- Data shown -
▼

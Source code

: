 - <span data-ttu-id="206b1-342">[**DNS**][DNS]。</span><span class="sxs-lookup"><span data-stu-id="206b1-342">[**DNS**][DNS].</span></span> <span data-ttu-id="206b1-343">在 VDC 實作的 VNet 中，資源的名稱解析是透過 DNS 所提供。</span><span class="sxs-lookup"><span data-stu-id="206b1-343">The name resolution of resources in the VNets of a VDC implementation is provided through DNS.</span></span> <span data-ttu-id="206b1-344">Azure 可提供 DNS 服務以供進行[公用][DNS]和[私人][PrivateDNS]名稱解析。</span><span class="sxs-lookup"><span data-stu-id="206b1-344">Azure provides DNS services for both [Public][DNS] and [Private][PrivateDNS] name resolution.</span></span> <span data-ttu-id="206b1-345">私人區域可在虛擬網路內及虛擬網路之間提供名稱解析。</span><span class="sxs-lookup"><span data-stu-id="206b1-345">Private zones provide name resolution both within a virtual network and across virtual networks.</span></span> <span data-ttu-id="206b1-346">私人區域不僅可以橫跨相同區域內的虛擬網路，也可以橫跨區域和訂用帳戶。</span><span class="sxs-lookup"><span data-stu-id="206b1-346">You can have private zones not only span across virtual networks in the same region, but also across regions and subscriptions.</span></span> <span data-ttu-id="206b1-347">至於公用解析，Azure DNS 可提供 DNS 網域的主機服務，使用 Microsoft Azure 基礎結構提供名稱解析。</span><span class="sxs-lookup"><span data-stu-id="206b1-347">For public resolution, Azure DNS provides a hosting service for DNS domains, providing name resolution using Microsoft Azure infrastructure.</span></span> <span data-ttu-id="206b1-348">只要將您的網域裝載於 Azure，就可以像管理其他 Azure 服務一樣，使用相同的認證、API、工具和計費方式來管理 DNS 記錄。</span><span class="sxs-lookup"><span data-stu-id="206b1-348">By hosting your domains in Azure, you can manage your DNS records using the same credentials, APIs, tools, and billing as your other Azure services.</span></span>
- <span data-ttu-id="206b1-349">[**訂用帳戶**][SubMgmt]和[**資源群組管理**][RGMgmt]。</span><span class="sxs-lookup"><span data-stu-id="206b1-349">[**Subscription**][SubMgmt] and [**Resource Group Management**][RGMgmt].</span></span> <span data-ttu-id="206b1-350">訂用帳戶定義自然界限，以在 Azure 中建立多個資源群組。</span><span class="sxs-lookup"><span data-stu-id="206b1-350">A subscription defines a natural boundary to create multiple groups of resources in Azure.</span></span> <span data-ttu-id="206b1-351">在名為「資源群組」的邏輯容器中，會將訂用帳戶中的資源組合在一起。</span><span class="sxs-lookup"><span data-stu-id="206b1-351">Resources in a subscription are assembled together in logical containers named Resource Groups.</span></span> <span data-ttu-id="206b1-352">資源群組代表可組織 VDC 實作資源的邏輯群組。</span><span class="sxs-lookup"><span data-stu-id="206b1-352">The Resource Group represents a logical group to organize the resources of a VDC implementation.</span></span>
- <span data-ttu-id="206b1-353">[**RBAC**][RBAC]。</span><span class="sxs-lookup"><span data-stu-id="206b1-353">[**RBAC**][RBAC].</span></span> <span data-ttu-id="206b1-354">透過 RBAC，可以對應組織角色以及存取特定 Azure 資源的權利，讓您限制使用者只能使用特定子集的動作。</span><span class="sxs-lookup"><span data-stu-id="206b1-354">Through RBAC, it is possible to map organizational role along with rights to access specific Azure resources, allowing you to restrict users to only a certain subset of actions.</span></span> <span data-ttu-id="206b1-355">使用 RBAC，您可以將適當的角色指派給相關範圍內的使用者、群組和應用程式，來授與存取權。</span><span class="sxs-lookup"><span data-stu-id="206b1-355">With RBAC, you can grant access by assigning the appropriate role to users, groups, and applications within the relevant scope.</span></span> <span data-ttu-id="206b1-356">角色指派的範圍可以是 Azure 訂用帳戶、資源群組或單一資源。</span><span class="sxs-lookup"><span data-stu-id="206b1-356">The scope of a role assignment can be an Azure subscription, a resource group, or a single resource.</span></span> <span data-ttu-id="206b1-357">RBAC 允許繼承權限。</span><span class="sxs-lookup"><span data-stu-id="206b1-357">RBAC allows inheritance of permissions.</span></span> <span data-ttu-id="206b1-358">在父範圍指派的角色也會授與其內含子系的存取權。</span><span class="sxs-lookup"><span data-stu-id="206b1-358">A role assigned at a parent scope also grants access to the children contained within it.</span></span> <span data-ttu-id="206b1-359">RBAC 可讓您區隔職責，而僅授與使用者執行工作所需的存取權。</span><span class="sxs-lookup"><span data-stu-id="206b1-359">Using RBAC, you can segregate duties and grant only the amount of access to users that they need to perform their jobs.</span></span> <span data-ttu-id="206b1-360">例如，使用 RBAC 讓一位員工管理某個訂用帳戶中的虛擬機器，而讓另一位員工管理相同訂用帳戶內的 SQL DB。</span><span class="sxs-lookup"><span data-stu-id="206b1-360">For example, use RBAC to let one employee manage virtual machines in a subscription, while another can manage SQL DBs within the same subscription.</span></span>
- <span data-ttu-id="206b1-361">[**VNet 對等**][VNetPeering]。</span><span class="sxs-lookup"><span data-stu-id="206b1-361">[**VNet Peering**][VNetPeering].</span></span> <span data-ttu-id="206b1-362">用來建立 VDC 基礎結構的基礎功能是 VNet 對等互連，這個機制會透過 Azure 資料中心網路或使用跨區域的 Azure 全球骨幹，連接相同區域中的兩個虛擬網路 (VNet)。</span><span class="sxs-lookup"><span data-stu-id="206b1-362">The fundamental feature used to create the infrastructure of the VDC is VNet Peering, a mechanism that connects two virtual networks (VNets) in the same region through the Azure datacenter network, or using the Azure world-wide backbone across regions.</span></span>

▲

- Task instructions -
Write out every record shown above, word for word.

- Output of the task -
Source code

: - <span data-ttu-id="206b1-342">[**DNS**][DNS]。</span><span class="sxs-lookup"><span data-stu-id="206b1-342">[**DNS**][DNS].</span></span> <span data-ttu-id="206b1-343">在 VDC 實作的 VNet 中，資源的名稱解析是透過 DNS 所提供。</span><span class="sxs-lookup"><span data-stu-id="206b1-343">The name resolution of resources in the VNets of a VDC implementation is provided through DNS.</span></span> <span data-ttu-id="206b1-344">Azure 可提供 DNS 服務以供進行[公用][DNS]和[私人][PrivateDNS]名稱解析。</span><span class="sxs-lookup"><span data-stu-id="206b1-344">Azure provides DNS services for both [Public][DNS] and [Private][PrivateDNS] name resolution.</span></span> <span data-ttu-id="206b1-345">私人區域可在虛擬網路內及虛擬網路之間提供名稱解析。</span><span class="sxs-lookup"><span data-stu-id="206b1-345">Private zones provide name resolution both within a virtual network and across virtual networks.</span></span> <span data-ttu-id="206b1-346">私人區域不僅可以橫跨相同區域內的虛擬網路，也可以橫跨區域和訂用帳戶。</span><span class="sxs-lookup"><span data-stu-id="206b1-346">You can have private zones not only span across virtual networks in the same region, but also across regions and subscriptions.</span></span> <span data-ttu-id="206b1-347">至於公用解析，Azure DNS 可提供 DNS 網域的主機服務，使用 Microsoft Azure 基礎結構提供名稱解析。</span><span class="sxs-lookup"><span data-stu-id="206b1-347">For public resolution, Azure DNS provides a hosting service for DNS domains, providing name resolution using Microsoft Azure infrastructure.</span></span> <span data-ttu-id="206b1-348">只要將您的網域裝載於 Azure，就可以像管理其他 Azure 服務一樣，使用相同的認證、API、工具和計費方式來管理 DNS 記錄。</span><span class="sxs-lookup"><span data-stu-id="206b1-348">By hosting your domains in Azure, you can manage your DNS records using the same credentials, APIs, tools, and billing as your other Azure services.</span></span>
- <span data-ttu-id="206b1-349">[**訂用帳戶**][SubMgmt]和[**資源群組管理**][RGMgmt]。</span><span class="sxs-lookup"><span data-stu-id="206b1-349">[**Subscription**][SubMgmt] and [**Resource Group Management**][RGMgmt].</span></span> <span data-ttu-id="206b1-350">訂用帳戶定義自然界限，以在 Azure 中建立多個資源群組。</span><span class="sxs-lookup"><span data-stu-id="206b1-350">A subscription defines a natural boundary to create multiple groups of resources in Azure.</span></span> <span data-ttu-id="206b1-351">在名為「資源群組」的邏輯容器中，會將訂用帳戶中的資源組合在一起。</span><span class="sxs-lookup"><span data-stu-id="206b1-351">Resources in a subscription are assembled together in logical containers named Resource Groups.</span></span> <span data-ttu-id="206b1-352">資源群組代表可組織 VDC 實作資源的邏輯群組。</span><span class="sxs-lookup"><span data-stu-id="206b1-352">The Resource Group represents a logical group to organize the resources of a VDC implementation.</span></span>
- <span data-ttu-id="206b1-353">[**RBAC**][RBAC]。</span><span class="sxs-lookup"><span data-stu-id="206b1-353">[**RBAC**][RBAC].</span></span> <span data-ttu-id="206b1-354">透過 RBAC，可以對應組織角色以及存取特定 Azure 資源的權利，讓您限制使用者只能使用特定子集的動作。</span><span class="sxs-lookup"><span data-stu-id="206b1-354">Through RBAC, it is possible to map organizational role along with rights to access specific Azure resources, allowing you to restrict users to only a certain subset of actions.</span></span> <span data-ttu-id="206b1-355">使用 RBAC，您可以將適當的角色指派給相關範圍內的使用者、群組和應用程式，來授與存取權。</span><span class="sxs-lookup"><span data-stu-id="206b1-355">With RBAC, you can grant access by assigning the appropriate role to users, groups, and applications within the relevant scope.</span></span> <span data-ttu-id="206b1-356">角色指派的範圍可以是 Azure 訂用帳戶、資源群組或單一資源。</span><span class="sxs-lookup"><span data-stu-id="206b1-356">The scope of a role assignment can be an Azure subscription, a resource group, or a single resource.</span></span> <span data-ttu-id="206b1-357">RBAC 允許繼承權限。</span><span class="sxs-lookup"><span data-stu-id="206b1-357">RBAC allows inheritance of permissions.</span></span> <span data-ttu-id="206b1-358">在父範圍指派的角色也會授與其內含子系的存取權。</span><span class="sxs-lookup"><span data-stu-id="206b1-358">A role assigned at a parent scope also grants access to the children contained within it.</span></span> <span data-ttu-id="206b1-359">RBAC 可讓您區隔職責，而僅授與使用者執行工作所需的存取權。</span><span class="sxs-lookup"><span data-stu-id="206b1-359">Using RBAC, you can segregate duties and grant only the amount of access to users that they need to perform their jobs.</span></span> <span data-ttu-id="206b1-360">例如，使用 RBAC 讓一位員工管理某個訂用帳戶中的虛擬機器，而讓另一位員工管理相同訂用帳戶內的 SQL DB。</span><span class="sxs-lookup"><span data-stu-id="206b1-360">For example, use RBAC to let one employee manage virtual machines in a subscription, while another can manage SQL DBs within the same subscription.</span></span>
- <span data-ttu-id="206b1-361">[**VNet 對等**][VNetPeering]。</span><span class="sxs-lookup"><span data-stu-id="206b1-361">[**VNet Peering**][VNetPeering].</span></span> <span data-ttu-id="206b1-362">用來建立 VDC 基礎結構的基礎功能是 VNet 對等互連，這個機制會透過 Azure 資料中心網路或使用跨區域的 Azure 全球骨幹，連接相同區域中的兩個虛擬網路 (VNet)。</span><span class="sxs-lookup"><span data-stu-id="206b1-362">The fundamental feature used to create the infrastructure of the VDC is VNet Peering, a mechanism that connects two virtual networks (VNets) in the same region through the Azure datacenter network, or using the Azure world-wide backbone across regions.</span></span>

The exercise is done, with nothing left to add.